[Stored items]
____

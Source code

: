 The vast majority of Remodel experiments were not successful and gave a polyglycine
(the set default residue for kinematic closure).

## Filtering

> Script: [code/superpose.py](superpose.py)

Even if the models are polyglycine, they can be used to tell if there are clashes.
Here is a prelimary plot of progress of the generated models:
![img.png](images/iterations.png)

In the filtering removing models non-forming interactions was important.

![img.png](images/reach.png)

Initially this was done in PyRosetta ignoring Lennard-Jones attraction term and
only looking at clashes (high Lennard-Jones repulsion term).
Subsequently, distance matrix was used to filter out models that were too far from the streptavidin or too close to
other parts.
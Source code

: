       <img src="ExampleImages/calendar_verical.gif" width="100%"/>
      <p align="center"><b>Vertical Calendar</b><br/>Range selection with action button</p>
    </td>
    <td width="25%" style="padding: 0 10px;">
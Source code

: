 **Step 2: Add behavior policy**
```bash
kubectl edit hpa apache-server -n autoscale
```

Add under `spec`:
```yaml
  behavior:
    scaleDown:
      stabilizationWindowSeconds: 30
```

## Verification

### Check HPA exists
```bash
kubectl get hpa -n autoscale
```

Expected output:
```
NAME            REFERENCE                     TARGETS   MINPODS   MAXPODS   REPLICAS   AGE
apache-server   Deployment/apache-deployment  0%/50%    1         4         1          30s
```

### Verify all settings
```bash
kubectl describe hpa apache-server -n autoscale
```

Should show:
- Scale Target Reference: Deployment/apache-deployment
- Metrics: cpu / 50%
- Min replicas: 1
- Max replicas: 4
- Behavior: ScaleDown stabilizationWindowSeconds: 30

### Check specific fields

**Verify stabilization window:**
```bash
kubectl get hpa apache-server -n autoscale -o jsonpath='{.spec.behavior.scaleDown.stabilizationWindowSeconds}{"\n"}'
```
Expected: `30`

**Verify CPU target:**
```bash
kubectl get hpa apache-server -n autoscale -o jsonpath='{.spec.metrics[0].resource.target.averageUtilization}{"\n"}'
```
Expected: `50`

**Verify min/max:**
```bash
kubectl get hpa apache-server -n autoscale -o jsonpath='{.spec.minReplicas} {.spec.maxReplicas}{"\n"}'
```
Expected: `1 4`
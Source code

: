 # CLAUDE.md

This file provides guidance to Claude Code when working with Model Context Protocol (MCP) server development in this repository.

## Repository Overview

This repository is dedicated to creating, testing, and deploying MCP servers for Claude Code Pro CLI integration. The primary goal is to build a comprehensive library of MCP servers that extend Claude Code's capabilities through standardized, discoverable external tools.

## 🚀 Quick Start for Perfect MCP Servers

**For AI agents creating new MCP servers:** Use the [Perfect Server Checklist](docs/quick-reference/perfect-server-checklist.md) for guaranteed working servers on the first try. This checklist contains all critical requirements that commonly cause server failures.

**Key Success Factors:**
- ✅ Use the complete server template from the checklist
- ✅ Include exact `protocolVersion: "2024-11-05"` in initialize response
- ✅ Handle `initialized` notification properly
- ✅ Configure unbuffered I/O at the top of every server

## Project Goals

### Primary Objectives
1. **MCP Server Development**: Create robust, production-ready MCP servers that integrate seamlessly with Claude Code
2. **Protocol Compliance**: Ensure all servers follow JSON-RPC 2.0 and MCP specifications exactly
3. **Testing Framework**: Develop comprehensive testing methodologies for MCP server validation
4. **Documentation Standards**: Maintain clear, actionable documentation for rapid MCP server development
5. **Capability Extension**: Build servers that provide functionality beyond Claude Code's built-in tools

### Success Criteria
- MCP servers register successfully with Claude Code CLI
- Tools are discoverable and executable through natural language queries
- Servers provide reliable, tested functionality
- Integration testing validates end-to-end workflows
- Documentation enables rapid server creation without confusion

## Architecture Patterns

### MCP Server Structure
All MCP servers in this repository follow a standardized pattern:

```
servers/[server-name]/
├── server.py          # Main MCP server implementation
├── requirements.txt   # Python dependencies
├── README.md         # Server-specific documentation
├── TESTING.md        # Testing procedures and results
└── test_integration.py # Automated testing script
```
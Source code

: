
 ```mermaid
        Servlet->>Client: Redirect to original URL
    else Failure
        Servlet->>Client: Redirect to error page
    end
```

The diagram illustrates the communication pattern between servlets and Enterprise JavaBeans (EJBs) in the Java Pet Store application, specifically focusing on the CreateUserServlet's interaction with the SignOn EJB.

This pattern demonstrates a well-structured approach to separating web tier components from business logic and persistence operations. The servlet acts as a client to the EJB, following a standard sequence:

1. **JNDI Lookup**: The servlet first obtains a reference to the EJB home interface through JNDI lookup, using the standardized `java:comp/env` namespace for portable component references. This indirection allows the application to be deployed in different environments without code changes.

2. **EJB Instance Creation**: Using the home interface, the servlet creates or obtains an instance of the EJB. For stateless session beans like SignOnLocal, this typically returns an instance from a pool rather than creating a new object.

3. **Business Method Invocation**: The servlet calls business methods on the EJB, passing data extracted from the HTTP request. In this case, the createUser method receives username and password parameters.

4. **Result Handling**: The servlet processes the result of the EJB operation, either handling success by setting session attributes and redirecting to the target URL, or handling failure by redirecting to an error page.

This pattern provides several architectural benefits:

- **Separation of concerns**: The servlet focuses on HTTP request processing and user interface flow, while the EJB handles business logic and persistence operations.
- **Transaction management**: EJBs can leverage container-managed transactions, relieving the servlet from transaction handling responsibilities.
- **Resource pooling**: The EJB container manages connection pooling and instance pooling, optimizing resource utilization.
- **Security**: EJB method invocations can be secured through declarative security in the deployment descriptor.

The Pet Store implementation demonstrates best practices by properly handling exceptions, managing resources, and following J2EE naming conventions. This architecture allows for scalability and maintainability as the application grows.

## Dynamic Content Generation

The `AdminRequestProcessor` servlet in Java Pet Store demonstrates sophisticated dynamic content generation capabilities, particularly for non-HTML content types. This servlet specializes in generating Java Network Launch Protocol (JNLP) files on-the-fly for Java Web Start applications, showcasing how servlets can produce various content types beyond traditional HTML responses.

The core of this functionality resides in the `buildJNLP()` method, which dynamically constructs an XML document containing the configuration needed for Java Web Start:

____

> WHAT NEEDS TO BE DONE
Quote exactly the first line of the data and every line after it through the one holding "only looking at".

> RESPONSE TO THE TASK
Source code

: The vast majority of Remodel experiments were not successful and gave a polyglycine
(the set default residue for kinematic closure).

## Filtering

> Script: [code/superpose.py](superpose.py)

Even if the models are polyglycine, they can be used to tell if there are clashes.
Here is a prelimary plot of progress of the generated models:
![img.png](images/iterations.png)

In the filtering removing models non-forming interactions was important.

![img.png](images/reach.png)

Initially this was done in PyRosetta ignoring Lennard-Jones attraction term and
only looking at clashes (high Lennard-Jones repulsion term).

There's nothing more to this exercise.